The public is invited. The reception will herald the opening of the traveling exhibit “A Tejano Son of Texas,” an in-depth look at the life of Jose Policarpio “Polly” Rodriguez.
As most Texans know, Sept. 16 is Diez De Seis, the day Mexico won its hard fought for independence in 1821. It is also the date that Father Miguel Hidalgo gave his famous Grito de Dolores speech in 1810, sparking the flames of the revolution against Spain.
The LBJ event will include music provided by the San Marcos Mariachi Academy. Academy Leader Frank De Leon will conduct a “mini” workshop and historical presentation, as well.
The traveling exhibit is from San Antonio-based TexasTejano.com, which attempts to create an awareness of the diverse contributions of early Texas Tejano pioneers. The organization aims to educate with the true stories of these hero’s lives and legacies. TexasTejano.com President Rudi Rodriguez will be part of the reception.

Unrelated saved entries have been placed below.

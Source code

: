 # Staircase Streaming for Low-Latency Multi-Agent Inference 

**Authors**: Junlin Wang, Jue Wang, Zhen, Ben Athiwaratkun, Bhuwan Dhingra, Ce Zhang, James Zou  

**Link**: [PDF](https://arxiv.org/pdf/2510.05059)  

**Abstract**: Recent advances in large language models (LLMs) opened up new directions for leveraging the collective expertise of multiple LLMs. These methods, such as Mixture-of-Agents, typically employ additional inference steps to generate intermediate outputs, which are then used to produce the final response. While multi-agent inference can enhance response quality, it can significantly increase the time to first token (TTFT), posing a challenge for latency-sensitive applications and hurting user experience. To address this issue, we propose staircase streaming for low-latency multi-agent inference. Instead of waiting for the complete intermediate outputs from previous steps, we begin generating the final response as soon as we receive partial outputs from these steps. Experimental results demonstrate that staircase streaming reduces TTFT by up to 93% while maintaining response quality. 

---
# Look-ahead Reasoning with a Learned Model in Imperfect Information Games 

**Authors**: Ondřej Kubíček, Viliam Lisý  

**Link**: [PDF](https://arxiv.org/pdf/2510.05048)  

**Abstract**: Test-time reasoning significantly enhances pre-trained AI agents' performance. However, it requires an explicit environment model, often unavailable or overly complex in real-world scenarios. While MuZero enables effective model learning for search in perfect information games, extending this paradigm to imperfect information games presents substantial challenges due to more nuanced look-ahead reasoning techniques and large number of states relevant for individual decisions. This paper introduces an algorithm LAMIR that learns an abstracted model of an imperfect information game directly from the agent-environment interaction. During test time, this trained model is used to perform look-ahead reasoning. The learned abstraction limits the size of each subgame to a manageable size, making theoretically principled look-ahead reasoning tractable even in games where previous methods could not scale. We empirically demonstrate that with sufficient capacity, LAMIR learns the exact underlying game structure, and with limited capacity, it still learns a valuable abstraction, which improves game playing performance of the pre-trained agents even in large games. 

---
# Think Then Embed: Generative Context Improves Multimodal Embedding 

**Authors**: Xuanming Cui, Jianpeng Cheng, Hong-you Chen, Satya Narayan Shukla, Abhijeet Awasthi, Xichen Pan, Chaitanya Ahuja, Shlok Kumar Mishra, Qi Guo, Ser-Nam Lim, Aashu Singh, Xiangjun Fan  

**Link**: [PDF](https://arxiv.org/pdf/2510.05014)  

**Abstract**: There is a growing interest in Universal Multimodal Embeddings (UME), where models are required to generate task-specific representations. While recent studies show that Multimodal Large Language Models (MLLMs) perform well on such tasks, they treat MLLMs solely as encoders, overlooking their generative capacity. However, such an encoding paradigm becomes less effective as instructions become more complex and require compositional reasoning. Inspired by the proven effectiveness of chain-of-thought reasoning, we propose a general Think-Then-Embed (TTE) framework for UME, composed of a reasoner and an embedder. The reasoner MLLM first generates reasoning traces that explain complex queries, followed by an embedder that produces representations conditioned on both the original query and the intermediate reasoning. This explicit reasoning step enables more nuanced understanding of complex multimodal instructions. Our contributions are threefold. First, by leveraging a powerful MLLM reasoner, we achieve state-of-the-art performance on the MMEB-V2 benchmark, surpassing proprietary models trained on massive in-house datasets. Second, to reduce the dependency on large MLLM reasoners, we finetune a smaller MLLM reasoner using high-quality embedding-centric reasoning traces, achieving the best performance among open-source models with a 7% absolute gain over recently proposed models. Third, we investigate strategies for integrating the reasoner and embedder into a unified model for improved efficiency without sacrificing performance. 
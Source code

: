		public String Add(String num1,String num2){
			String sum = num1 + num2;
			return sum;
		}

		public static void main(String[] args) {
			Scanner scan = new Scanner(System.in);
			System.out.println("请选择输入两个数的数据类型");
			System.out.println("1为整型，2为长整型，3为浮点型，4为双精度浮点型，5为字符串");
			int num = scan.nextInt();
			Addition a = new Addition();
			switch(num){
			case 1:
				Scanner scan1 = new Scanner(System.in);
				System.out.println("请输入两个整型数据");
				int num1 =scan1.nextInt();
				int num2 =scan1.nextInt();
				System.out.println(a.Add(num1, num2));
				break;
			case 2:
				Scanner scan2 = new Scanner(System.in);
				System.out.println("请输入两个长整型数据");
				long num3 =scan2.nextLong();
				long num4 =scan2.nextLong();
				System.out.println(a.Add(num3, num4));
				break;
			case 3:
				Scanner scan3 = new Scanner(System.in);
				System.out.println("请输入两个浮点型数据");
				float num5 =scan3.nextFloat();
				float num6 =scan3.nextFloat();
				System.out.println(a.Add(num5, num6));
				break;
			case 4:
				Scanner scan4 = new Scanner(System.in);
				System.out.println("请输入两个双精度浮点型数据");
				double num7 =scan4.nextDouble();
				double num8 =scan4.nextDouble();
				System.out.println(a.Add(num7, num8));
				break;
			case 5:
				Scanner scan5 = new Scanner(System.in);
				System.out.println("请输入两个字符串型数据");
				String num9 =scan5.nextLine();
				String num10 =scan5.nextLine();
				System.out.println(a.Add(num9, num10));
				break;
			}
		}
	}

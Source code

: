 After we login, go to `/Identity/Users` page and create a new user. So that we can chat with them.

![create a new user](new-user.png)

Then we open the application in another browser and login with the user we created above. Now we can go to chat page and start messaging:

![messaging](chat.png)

“A Tejano Son of Texas” follows the birth and life of the multi-talented Rodriguez, whose accomplishments range from rancher to Methodist minister to Texas Ranger. The Museum’s display of the exhibit was made possible by a grant from the San Marcos Minority Tourism Development Board. The exhibit includes eight free-standing panels to be displayed locally Sept. 16 – Oct. 15.
According to LBJ Museum of San Marcos Director Scott Jordan, the idea of hosting the exhibit came from his desire to “reach out to the Mexican-American community, educate others of Tejano heritage, develop a broader understanding of Texas history, and help bring diversity to local heritage tourism and culture.”
The LBJ museum deals most extensively with the educator LBJ. While teaching grade school in Cotulla in 1928-1929, Johnson first came into contact with the poverty and discrimination his Mexican-American students suffered. The experience influenced Johnson’s guidance of Congress to establish new standards in education.
Hispanic Heritage month was essentially LBJ’s idea. In September 1968, Congress authorized President Johnson to proclaim National Hispanic Heritage Week, which was observed during the week that included Sept. 15 and Sept. 16. The observance was expanded in 1988 to a month-long celebration.